> _The problem_: A complete, exact retyping of the data below is required.

> _The data_:
[Start of Attachment]

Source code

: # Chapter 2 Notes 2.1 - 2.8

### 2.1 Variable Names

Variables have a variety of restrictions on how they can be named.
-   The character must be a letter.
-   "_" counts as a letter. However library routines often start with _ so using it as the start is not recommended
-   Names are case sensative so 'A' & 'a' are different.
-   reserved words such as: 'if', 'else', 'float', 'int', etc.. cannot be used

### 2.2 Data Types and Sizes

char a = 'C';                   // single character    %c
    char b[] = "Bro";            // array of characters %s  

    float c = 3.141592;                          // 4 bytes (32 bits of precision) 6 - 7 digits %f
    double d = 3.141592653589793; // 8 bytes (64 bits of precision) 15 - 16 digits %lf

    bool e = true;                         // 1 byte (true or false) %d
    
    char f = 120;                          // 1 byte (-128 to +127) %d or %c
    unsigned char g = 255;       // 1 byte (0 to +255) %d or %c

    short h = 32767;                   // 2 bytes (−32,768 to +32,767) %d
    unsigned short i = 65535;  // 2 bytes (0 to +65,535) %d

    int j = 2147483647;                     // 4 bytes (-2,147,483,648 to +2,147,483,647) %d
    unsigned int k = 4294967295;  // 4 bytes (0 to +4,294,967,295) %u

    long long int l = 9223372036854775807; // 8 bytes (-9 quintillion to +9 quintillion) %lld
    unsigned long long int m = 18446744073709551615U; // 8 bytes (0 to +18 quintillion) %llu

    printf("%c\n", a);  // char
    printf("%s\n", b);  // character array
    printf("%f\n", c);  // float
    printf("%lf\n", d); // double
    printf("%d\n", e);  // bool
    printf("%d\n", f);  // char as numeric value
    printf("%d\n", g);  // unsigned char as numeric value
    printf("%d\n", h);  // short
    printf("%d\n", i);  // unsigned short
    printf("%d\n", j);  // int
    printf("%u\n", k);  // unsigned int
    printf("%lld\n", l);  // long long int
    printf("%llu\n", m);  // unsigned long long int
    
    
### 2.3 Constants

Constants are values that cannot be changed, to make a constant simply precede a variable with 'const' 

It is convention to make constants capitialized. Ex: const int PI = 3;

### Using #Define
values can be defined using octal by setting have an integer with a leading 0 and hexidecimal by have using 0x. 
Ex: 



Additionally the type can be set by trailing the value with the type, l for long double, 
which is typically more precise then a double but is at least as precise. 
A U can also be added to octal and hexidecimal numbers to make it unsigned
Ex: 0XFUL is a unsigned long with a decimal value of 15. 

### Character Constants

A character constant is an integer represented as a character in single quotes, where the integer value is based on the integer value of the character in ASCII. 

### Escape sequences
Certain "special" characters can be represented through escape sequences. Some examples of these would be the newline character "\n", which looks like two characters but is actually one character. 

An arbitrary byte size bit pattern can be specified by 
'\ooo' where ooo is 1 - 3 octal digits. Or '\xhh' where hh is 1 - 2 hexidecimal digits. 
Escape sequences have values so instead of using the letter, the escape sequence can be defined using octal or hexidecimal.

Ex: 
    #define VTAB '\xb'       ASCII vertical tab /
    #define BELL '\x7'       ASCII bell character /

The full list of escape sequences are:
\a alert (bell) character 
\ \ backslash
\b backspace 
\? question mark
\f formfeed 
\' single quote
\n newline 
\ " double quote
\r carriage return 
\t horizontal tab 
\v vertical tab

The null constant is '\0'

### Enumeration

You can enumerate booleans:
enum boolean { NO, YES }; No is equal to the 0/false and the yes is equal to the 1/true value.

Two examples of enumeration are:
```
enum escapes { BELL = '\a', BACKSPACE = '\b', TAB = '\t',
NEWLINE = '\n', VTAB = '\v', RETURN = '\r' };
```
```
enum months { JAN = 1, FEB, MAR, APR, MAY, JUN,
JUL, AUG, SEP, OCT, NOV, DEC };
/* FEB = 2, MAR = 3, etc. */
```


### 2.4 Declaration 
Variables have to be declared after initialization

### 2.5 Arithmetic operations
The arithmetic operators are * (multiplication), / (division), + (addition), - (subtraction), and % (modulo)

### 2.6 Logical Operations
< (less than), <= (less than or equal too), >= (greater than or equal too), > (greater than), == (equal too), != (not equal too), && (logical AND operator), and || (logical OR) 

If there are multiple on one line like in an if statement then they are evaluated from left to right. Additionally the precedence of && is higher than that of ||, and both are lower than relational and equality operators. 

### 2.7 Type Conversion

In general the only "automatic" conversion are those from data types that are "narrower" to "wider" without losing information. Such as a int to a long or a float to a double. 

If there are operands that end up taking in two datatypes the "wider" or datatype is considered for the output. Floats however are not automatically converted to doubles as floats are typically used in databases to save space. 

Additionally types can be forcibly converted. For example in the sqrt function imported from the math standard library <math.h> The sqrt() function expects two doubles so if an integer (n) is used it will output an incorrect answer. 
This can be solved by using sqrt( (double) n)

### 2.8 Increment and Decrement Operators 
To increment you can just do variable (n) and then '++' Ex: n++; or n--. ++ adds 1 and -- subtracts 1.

[End of Attachment]

> _Answer for the task_:
Source code

: # Chapter 2 Notes 2.1 - 2.8

### 2.1 Variable Names

Variables have a variety of restrictions on how they can be named.
-   The character must be a letter.
-   "_" counts as a letter. However library routines often start with _ so using it as the start is not recommended
-   Names are case sensative so 'A' & 'a' are different.
-   reserved words such as: 'if', 'else', 'float', 'int', etc.. cannot be used

### 2.2 Data Types and Sizes

char a = 'C';                   // single character    %c
    char b[] = "Bro";            // array of characters %s  

    float c = 3.141592;                          // 4 bytes (32 bits of precision) 6 - 7 digits %f
    double d = 3.141592653589793; // 8 bytes (64 bits of precision) 15 - 16 digits %lf

    bool e = true;                         // 1 byte (true or false) %d
    
    char f = 120;                          // 1 byte (-128 to +127) %d or %c
    unsigned char g = 255;       // 1 byte (0 to +255) %d or %c

    short h = 32767;                   // 2 bytes (−32,768 to +32,767) %d
    unsigned short i = 65535;  // 2 bytes (0 to +65,535) %d

    int j = 2147483647;                     // 4 bytes (-2,147,483,648 to +2,147,483,647) %d
    unsigned int k = 4294967295;  // 4 bytes (0 to +4,294,967,295) %u

    long long int l = 9223372036854775807; // 8 bytes (-9 quintillion to +9 quintillion) %lld
    unsigned long long int m = 18446744073709551615U; // 8 bytes (0 to +18 quintillion) %llu

    printf("%c\n", a);  // char
    printf("%s\n", b);  // character array
    printf("%f\n", c);  // float
    printf("%lf\n", d); // double
    printf("%d\n", e);  // bool
    printf("%d\n", f);  // char as numeric value
    printf("%d\n", g);  // unsigned char as numeric value
    printf("%d\n", h);  // short
    printf("%d\n", i);  // unsigned short
    printf("%d\n", j);  // int
    printf("%u\n", k);  // unsigned int
    printf("%lld\n", l);  // long long int
    printf("%llu\n", m);  // unsigned long long int
    
    
### 2.3 Constants

Constants are values that cannot be changed, to make a constant simply precede a variable with 'const' 

It is convention to make constants capitialized. Ex: const int PI = 3;

### Using #Define
values can be defined using octal by setting have an integer with a leading 0 and hexidecimal by have using 0x. 
Ex: 



Additionally the type can be set by trailing the value with the type, l for long double, 
which is typically more precise then a double but is at least as precise. 
A U can also be added to octal and hexidecimal numbers to make it unsigned
Ex: 0XFUL is a unsigned long with a decimal value of 15. 

### Character Constants

A character constant is an integer represented as a character in single quotes, where the integer value is based on the integer value of the character in ASCII. 

### Escape sequences
Certain "special" characters can be represented through escape sequences. Some examples of these would be the newline character "\n", which looks like two characters but is actually one character. 

An arbitrary byte size bit pattern can be specified by 
'\ooo' where ooo is 1 - 3 octal digits. Or '\xhh' where hh is 1 - 2 hexidecimal digits. 
Escape sequences have values so instead of using the letter, the escape sequence can be defined using octal or hexidecimal.

Ex: 
    #define VTAB '\xb'       ASCII vertical tab /
    #define BELL '\x7'       ASCII bell character /

The full list of escape sequences are:
\a alert (bell) character 
\ \ backslash
\b backspace 
\? question mark
\f formfeed 
\' single quote
\n newline 
\ " double quote
\r carriage return 
\t horizontal tab 
\v vertical tab

The null constant is '\0'

### Enumeration

You can enumerate booleans:
enum boolean { NO, YES }; No is equal to the 0/false and the yes is equal to the 1/true value.

Two examples of enumeration are:
```
enum escapes { BELL = '\a', BACKSPACE = '\b', TAB = '\t',
NEWLINE = '\n', VTAB = '\v', RETURN = '\r' };
```
```
enum months { JAN = 1, FEB, MAR, APR, MAY, JUN,
JUL, AUG, SEP, OCT, NOV, DEC };
/* FEB = 2, MAR = 3, etc. */
```


### 2.4 Declaration 
Variables have to be declared after initialization

### 2.5 Arithmetic operations
The arithmetic operators are * (multiplication), / (division), + (addition), - (subtraction), and % (modulo)

### 2.6 Logical Operations
< (less than), <= (less than or equal too), >= (greater than or equal too), > (greater than), == (equal too), != (not equal too), && (logical AND operator), and || (logical OR) 

If there are multiple on one line like in an if statement then they are evaluated from left to right. Additionally the precedence of && is higher than that of ||, and both are lower than relational and equality operators. 

### 2.7 Type Conversion

In general the only "automatic" conversion are those from data types that are "narrower" to "wider" without losing information. Such as a int to a long or a float to a double. 

If there are operands that end up taking in two datatypes the "wider" or datatype is considered for the output. Floats however are not automatically converted to doubles as floats are typically used in databases to save space. 

Additionally types can be forcibly converted. For example in the sqrt function imported from the math standard library <math.h> The sqrt() function expects two doubles so if an integer (n) is used it will output an incorrect answer. 
This can be solved by using sqrt( (double) n)

### 2.8 Increment and Decrement Operators 
To increment you can just do variable (n) and then '++' Ex: n++; or n--. ++ adds 1 and -- subtracts 1.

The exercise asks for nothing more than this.